### WHAT IS REQUIRED
From the entries below, gather every line containing the string "Tests".

──────── RECORDS TO PROCESS ────────

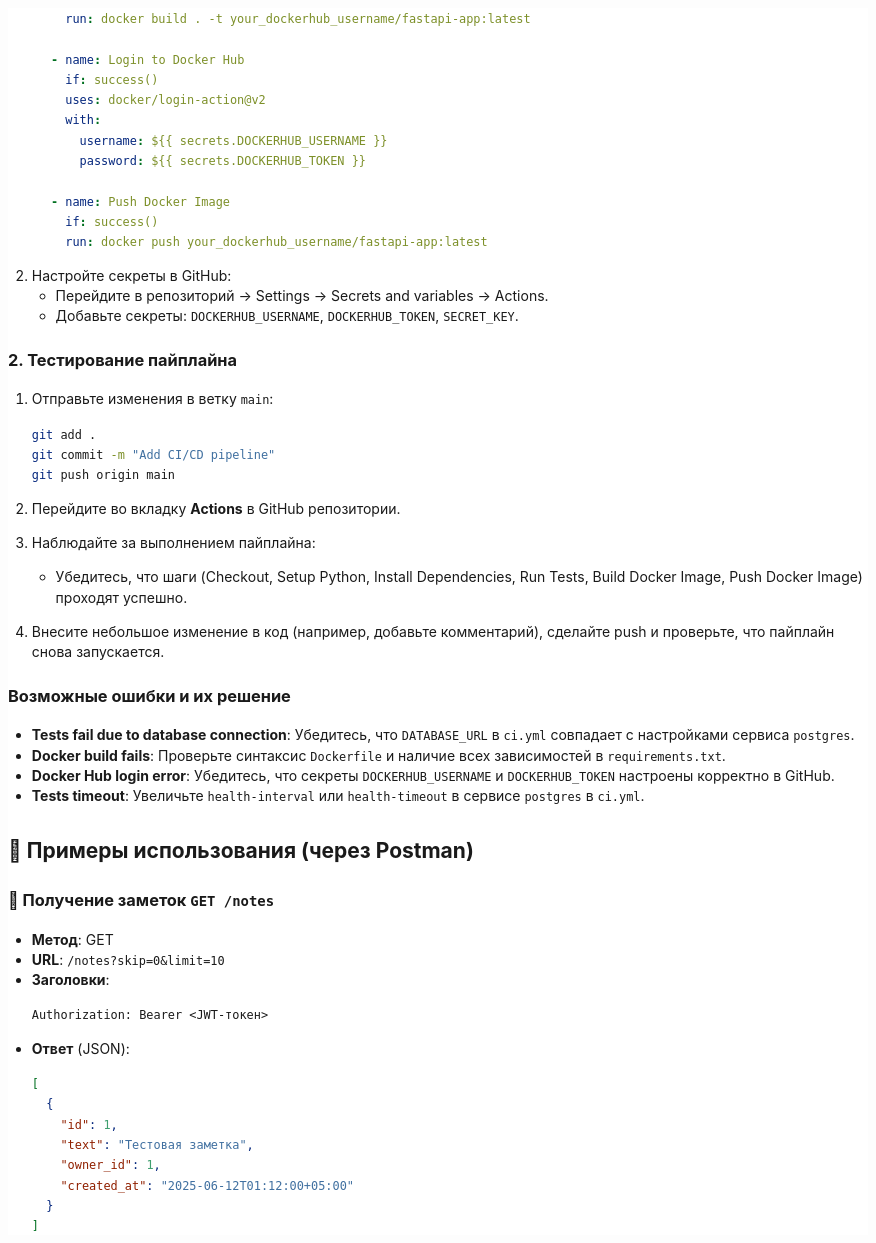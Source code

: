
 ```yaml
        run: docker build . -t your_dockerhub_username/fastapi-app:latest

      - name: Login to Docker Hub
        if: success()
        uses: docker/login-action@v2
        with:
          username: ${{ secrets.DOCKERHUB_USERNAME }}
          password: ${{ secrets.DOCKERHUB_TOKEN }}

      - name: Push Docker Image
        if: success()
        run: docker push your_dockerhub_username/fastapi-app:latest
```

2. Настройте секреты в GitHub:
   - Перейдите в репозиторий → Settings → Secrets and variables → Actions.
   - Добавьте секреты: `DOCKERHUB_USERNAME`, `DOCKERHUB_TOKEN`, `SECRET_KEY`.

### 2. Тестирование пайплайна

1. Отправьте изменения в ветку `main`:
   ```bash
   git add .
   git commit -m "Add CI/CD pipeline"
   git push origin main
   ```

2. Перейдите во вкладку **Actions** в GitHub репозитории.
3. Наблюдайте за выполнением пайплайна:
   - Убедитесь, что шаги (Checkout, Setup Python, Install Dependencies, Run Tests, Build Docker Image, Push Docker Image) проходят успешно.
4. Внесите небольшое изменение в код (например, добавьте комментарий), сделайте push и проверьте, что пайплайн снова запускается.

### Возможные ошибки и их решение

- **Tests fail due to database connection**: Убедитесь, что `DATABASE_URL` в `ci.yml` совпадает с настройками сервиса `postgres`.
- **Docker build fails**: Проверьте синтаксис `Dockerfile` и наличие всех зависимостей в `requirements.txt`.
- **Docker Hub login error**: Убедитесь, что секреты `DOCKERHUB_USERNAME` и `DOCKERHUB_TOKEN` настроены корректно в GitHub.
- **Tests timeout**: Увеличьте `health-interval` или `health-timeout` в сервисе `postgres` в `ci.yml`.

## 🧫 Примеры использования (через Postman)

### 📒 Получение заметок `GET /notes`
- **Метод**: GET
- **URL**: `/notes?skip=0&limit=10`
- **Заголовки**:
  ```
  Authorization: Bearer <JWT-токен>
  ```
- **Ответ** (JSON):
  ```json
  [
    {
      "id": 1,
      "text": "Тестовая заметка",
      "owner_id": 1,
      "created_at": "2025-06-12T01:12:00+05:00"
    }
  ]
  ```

────────
──────── RECORDS TO PROCESS ────────

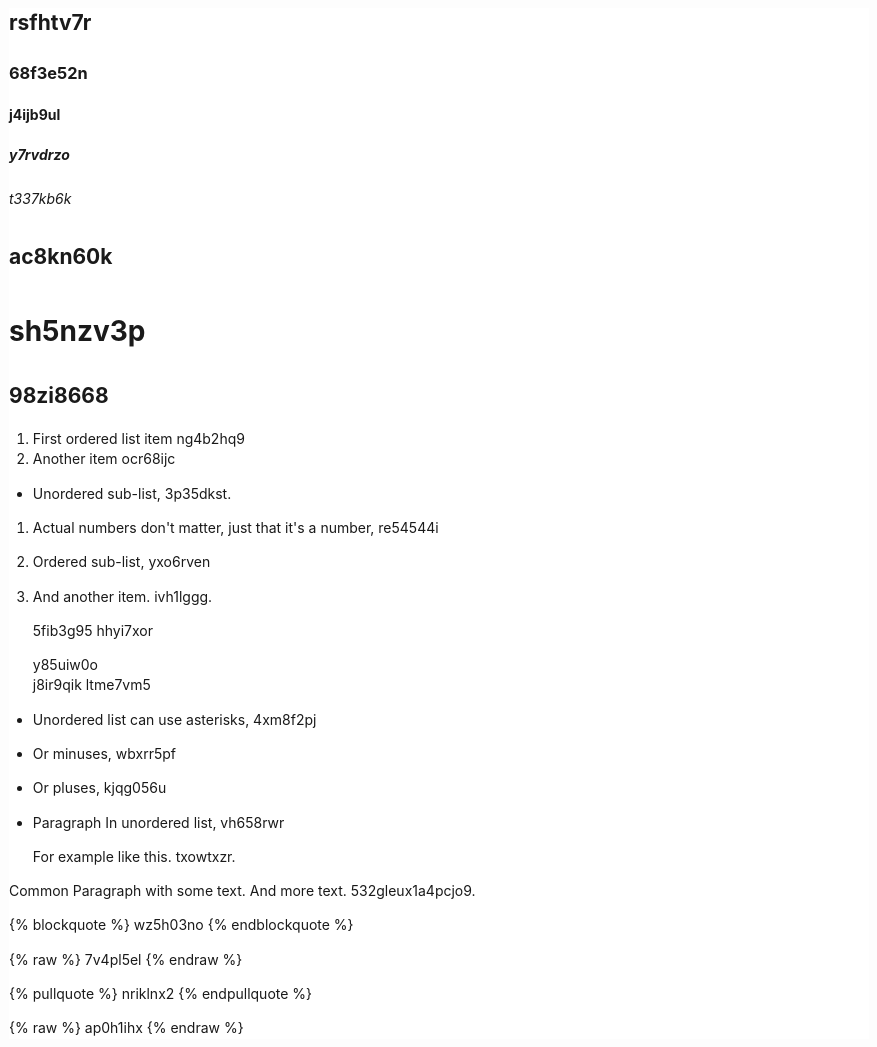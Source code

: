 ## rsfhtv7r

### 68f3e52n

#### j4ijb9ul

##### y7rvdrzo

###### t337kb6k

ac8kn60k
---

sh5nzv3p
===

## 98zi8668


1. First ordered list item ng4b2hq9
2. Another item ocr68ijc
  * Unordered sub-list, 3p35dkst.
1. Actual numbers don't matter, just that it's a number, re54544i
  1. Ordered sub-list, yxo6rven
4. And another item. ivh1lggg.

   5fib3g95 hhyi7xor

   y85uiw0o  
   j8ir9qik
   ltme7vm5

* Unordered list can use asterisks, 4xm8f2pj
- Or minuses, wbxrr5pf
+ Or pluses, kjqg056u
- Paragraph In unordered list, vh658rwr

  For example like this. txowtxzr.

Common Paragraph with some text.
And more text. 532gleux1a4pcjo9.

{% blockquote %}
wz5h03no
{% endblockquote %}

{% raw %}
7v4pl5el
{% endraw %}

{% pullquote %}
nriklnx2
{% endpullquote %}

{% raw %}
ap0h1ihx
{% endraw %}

────────

### WORKED SOLUTION
   - Убедитесь, что шаги (Checkout, Setup Python, Install Dependencies, Run Tests, Build Docker Image, Push Docker Image) проходят успешно.
- **Tests fail due to database connection**: Убедитесь, что `DATABASE_URL` в `ci.yml` совпадает с настройками сервиса `postgres`.
- **Tests timeout**: Увеличьте `health-interval` или `health-timeout` в сервисе `postgres` в `ci.yml`.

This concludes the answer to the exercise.